(Data extracted from a collection)
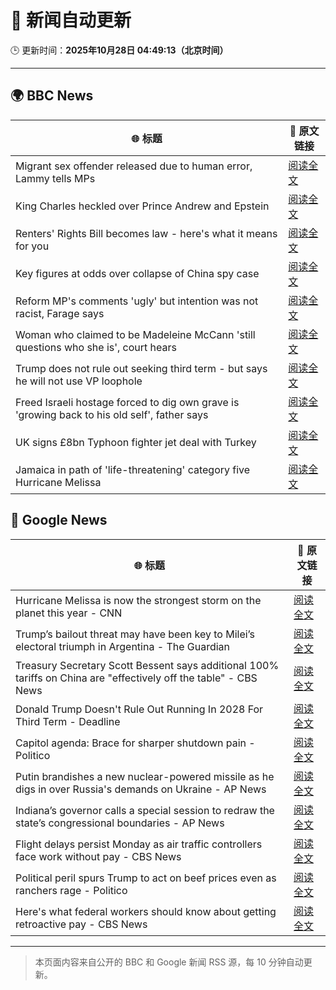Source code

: # 🧠 新闻自动更新

🕒 更新时间：**2025年10月28日 04:49:13（北京时间）**

---

## 🌍 BBC News

| 🌐 标题 | 🔗 原文链接 |
|--------|-------------|
| Migrant sex offender released due to human error, Lammy tells MPs | [阅读全文](https://www.bbc.com/news/articles/cq503p7yjypo?at_medium=RSS&at_campaign=rss) |
| King Charles heckled over Prince Andrew and Epstein | [阅读全文](https://www.bbc.com/news/articles/cp8empv38vgo?at_medium=RSS&at_campaign=rss) |
| Renters' Rights Bill becomes law - here's what it means for you | [阅读全文](https://www.bbc.com/news/articles/cqjwqp72y7ro?at_medium=RSS&at_campaign=rss) |
| Key figures at odds over collapse of China spy case | [阅读全文](https://www.bbc.com/news/articles/cp8y2pn7l7xo?at_medium=RSS&at_campaign=rss) |
| Reform MP's comments 'ugly' but intention was not racist, Farage says | [阅读全文](https://www.bbc.com/news/articles/c78z4eyvnx1o?at_medium=RSS&at_campaign=rss) |
| Woman who claimed to be Madeleine McCann 'still questions who she is', court hears | [阅读全文](https://www.bbc.com/news/articles/cj0emv1r33do?at_medium=RSS&at_campaign=rss) |
| Trump does not rule out seeking third term - but says he will not use VP loophole | [阅读全文](https://www.bbc.com/news/articles/c797q57ple9o?at_medium=RSS&at_campaign=rss) |
| Freed Israeli hostage forced to dig own grave is 'growing back to his old self', father says | [阅读全文](https://www.bbc.com/news/articles/cy4pyw1jmgwo?at_medium=RSS&at_campaign=rss) |
| UK signs £8bn Typhoon fighter jet deal with Turkey | [阅读全文](https://www.bbc.com/news/articles/cvgk8zz7r5lo?at_medium=RSS&at_campaign=rss) |
| Jamaica in path of 'life-threatening' category five Hurricane Melissa | [阅读全文](https://www.bbc.com/news/articles/c2dr0z57nygo?at_medium=RSS&at_campaign=rss) |

## 📰 Google News

| 🌐 标题 | 🔗 原文链接 |
|--------|-------------|
| Hurricane Melissa is now the strongest storm on the planet this year - CNN | [阅读全文](https://news.google.com/rss/articles/CBMikAFBVV95cUxOQTNGdW8yclFZODRCQ0NCY2wyWTAwM1FjYzF5TVkxZzRZVWJhUnpMWjF1cVF5TGZZb2wtYWUzTlNBX21yMmJ3bGdKbHBXUndVQXJIMlY1MTRTMUVkOXlIbWFuUGZ5c2puT3NjMlVjMFVSVmROT195eE1BVjhJbkVYbTBqTDc1Ql9wRXpBSENkc2M?oc=5) |
| Trump’s bailout threat may have been key to Milei’s electoral triumph in Argentina - The Guardian | [阅读全文](https://news.google.com/rss/articles/CBMimAFBVV95cUxPZF9jTWl0SmRvQTJNTjRhc3p0dXBrMTlXU0FoRUF0S3lmZmRqNnJLeHc3MlJkYnpWRV84X0JjZXRsbmYxaXEzeFNkUW5qRS11N3oxclZZMDlBckpvYWYzUTZ3YnExeEZLOUJjYmthTWRNZDl3bGo4QXdyaVFrSjBJaW5PUDNqNGZ0TGhtZUdRcEowUHFBdjJmUw?oc=5) |
| Treasury Secretary Scott Bessent says additional 100% tariffs on China are "effectively off the table" - CBS News | [阅读全文](https://news.google.com/rss/articles/CBMipgFBVV95cUxQQ3RjNVltYUpfOTVGMmQybEdMR2M5QVVuOFowajNFdS1IWnB5Q1pQSTJrX2ZlcGVNNEZJckFVajB4ZkpZMDkzY09DNWVTM3hXVTRHYktMZk9MS3VFZ3ZGM19pM1BMc0NmVVR1QXEzMHpQOXNyT3N5cHhsT21fazlqb05KckJBYmg4VE9NUkxwMTFyZWFncDI1UnZKZFVZTC1yNlkzbmR30gGrAUFVX3lxTE1uUnpfNTdMWXVpb2xJcEZxdVMyRXIwRzRNV2d2Z09xeHBqd25DQnJUcEtVNGxQQVhocVhYbWNwQS1jZUM2Z2ZLUkwxTmdLZDJQOF9uQjFWTXFaamFScEdBNi1jZ1J5X1o4amhfSmVaMlladENZX1VkOHFIOEpiTTFKekxvQkNUcW9ZcGR6TndPWVdYLTQtRFJwMXpFQVk5QWNYUFZEcXNBaUQ1aw?oc=5) |
| Donald Trump Doesn't Rule Out Running In 2028 For Third Term - Deadline | [阅读全文](https://news.google.com/rss/articles/CBMigAFBVV95cUxNSEhpWGtPODl4eXpsdHhITXJ3Wk1qQjFyRFJaRnN1QS15N2lySloyYVktSUpNWFhRbjZaNVR0cDd3RHNWV1FvMXJMeEV6NTBCaEhtX3Q3Mk42YXgyYmE1dkpQZ0tIU09FSEpBNXNHUTlqV3BGZlcyOWdIN3dDVUstaA?oc=5) |
| Capitol agenda: Brace for sharper shutdown pain - Politico | [阅读全文](https://news.google.com/rss/articles/CBMisAFBVV95cUxPeVdsWl9CZXU3OXVMc2E2VXBzeEV5MU5oaldwSVptV2NDc1BnbUFuUVcwcFB1S1d6VXc3V2oxTlZrTFFsVUl6Xy1SVGQtWFFUSGNCNHZ6Z1pDclc5a3h1TENFUTRULUtJX29VMW5GNlM0anNvQVFnMVVveXFJTmxLV1JfZUxIRXFTcGlXSG9yT3NMRnhMaDJQNmE3cmx5d1RzaEZyUlBEdWpDV04ySm8zcA?oc=5) |
| Putin brandishes a new nuclear-powered missile as he digs in over Russia's demands on Ukraine - AP News | [阅读全文](https://news.google.com/rss/articles/CBMirwFBVV95cUxORGZ6cFFxX0ZXc1FwazgyRXdxU1kzQUN2SHhwekZjVHNWVmxEVHhldXNWZ0ZZNnhBQ1YyMloyNFhMeW1CYmFpWnhrSi1VTl9PdWIzdmNsY3I2aU9Ocnk2ZjJpVHo3eGxXODFDaHhSRGM0QTh5TkhIMlczQndGemZZd3FwYTRuR1QyRlZDOVJZWHlJTl90MmtCQzdrYUVFeWRUNXZicjRPaDU0WVZiTzZR?oc=5) |
| Indiana’s governor calls a special session to redraw the state’s congressional boundaries - AP News | [阅读全文](https://news.google.com/rss/articles/CBMipgFBVV95cUxORmR1TTcyZnhjS0dvdkl0LWpQUDB5cEJpb0xYYmxGcmltNHNXb1RhZWl6dE4wU3FPeHBpN2JfZHBWNkU0WVRLbmNkclNBdGhCdGdSa21tYmNzcDVpa0lVQ2JpSlVmVFdqSklQanA5Y1pxNWU3WU5maGNwYi1PZ2ctc29NcFo4MlBHNW5ReXl3c2Y5ZVNKWkVWQm9yQ21TRXVwelBhRDJR?oc=5) |
| Flight delays persist Monday as air traffic controllers face work without pay - CBS News | [阅读全文](https://news.google.com/rss/articles/CBMimgFBVV95cUxPQXlJVHhlOTRiR3JBeVZWNHdweUhCV2pPR1ZKd0lxNV9vbHU3X0p2d3ZhNndPRXdHbzR2R1lzdTZJbHBRdkVWaXdRcjhfdDJWRlpuS2k2X0ZLeXZFUGp3YzYycUpWVVBjQ2NjMU5NVUJMMGxmdjFPc1c2UXY4NU42OERrcEc3VkNLT2JieEdzenRSUVVSMEJMakhn0gGfAUFVX3lxTE9FRzl3cG5INVM0NmJ5YTk5WDd2LVhjV2xYMHRYbTFKYUFwVzJhUEFGUVc2NmFERzRRdC13Skk3YWNQcGtJeldzZVRHcVUyaWNIV2lSTTFQRFdTUW45QTI4a0VUS1NKX3NlNWpOaXRuekpxdFRHcFRvSk95RHZOcDl4dlRWSlI0NVl2XzBVd0w0dXIzZWpNQms1LXUzdzJiMA?oc=5) |
| Political peril spurs Trump to act on beef prices even as ranchers rage - Politico | [阅读全文](https://news.google.com/rss/articles/CBMiwwFBVV95cUxNZjlnUDZVbGNuQW1HUjVRZndZOWgwUE9teGxPUy1aVVN2UTdPQkRVeGtROWdsWllwcnpJTHRlWFIyTXo1REt1V3c1a0lNdTB1WXNYdXFDMDIzZkRlWTNPOHVUT0dsRXJZQWFBNlJ6cm03b1I2VVdidnlualdJYzR4Tk5DZTlJbUd6Wkk3QjA1UlNWbXVEX3lmY1pIckRVdEkxLVpQUXg5LW9QRW9vYjZ0c3gwbm9EdFN1SkJzbVpuYlVqb1U?oc=5) |
| Here's what federal workers should know about getting retroactive pay - CBS News | [阅读全文](https://news.google.com/rss/articles/CBMif0FVX3lxTE1rMXBySjF0cWFOLXpNckpySHhoMVlJakVSTDZTR3lKUXFocGtqT3BKdURnc29QMTJaYld5eTNWeHlmLV90M2hreld6bThhSzh6UzF1ZlFoRkwwVVRMTF81UmZtcmdxcy05bmtDLWxkcnVlY3czVnFkclFwZDE3QzTSAYQBQVVfeXFMTmxCTXpEM29UeDQxRDhMX3pIbDNKWFl1QVRIaWJCOEQtSkItZXdSeDhzM0JTVldORHVRcmZxckxRZDlGTmhqcm5HLUtpSS1SMWVBeWFQblJlTGZQa1NZdlY5eTlCYnNBWloxZHU3VWllbzhsOWpxZkxoT0w4SmFkV1lkeng5?oc=5) |

---
> 本页面内容来自公开的 BBC 和 Google 新闻 RSS 源，每 10 分钟自动更新。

### TASK TO COMPLETE:
Only the lines from the start of the records to the one containing "Trump does not" should be repeated, exactly and with both ends kept; drop any pictures.

### RESULT OF THIS TASK:
Source code

: # 🧠 新闻自动更新

🕒 更新时间：**2025年10月28日 04:49:13（北京时间）**

---

## 🌍 BBC News

| 🌐 标题 | 🔗 原文链接 |
|--------|-------------|
| Migrant sex offender released due to human error, Lammy tells MPs | [阅读全文](https://www.bbc.com/news/articles/cq503p7yjypo?at_medium=RSS&at_campaign=rss) |
| King Charles heckled over Prince Andrew and Epstein | [阅读全文](https://www.bbc.com/news/articles/cp8empv38vgo?at_medium=RSS&at_campaign=rss) |
| Renters' Rights Bill becomes law - here's what it means for you | [阅读全文](https://www.bbc.com/news/articles/cqjwqp72y7ro?at_medium=RSS&at_campaign=rss) |
| Key figures at odds over collapse of China spy case | [阅读全文](https://www.bbc.com/news/articles/cp8y2pn7l7xo?at_medium=RSS&at_campaign=rss) |
| Reform MP's comments 'ugly' but intention was not racist, Farage says | [阅读全文](https://www.bbc.com/news/articles/c78z4eyvnx1o?at_medium=RSS&at_campaign=rss) |
| Woman who claimed to be Madeleine McCann 'still questions who she is', court hears | [阅读全文](https://www.bbc.com/news/articles/cj0emv1r33do?at_medium=RSS&at_campaign=rss) |
| Trump does not rule out seeking third term - but says he will not use VP loophole | [阅读全文](https://www.bbc.com/news/articles/c797q57ple9o?at_medium=RSS&at_campaign=rss) |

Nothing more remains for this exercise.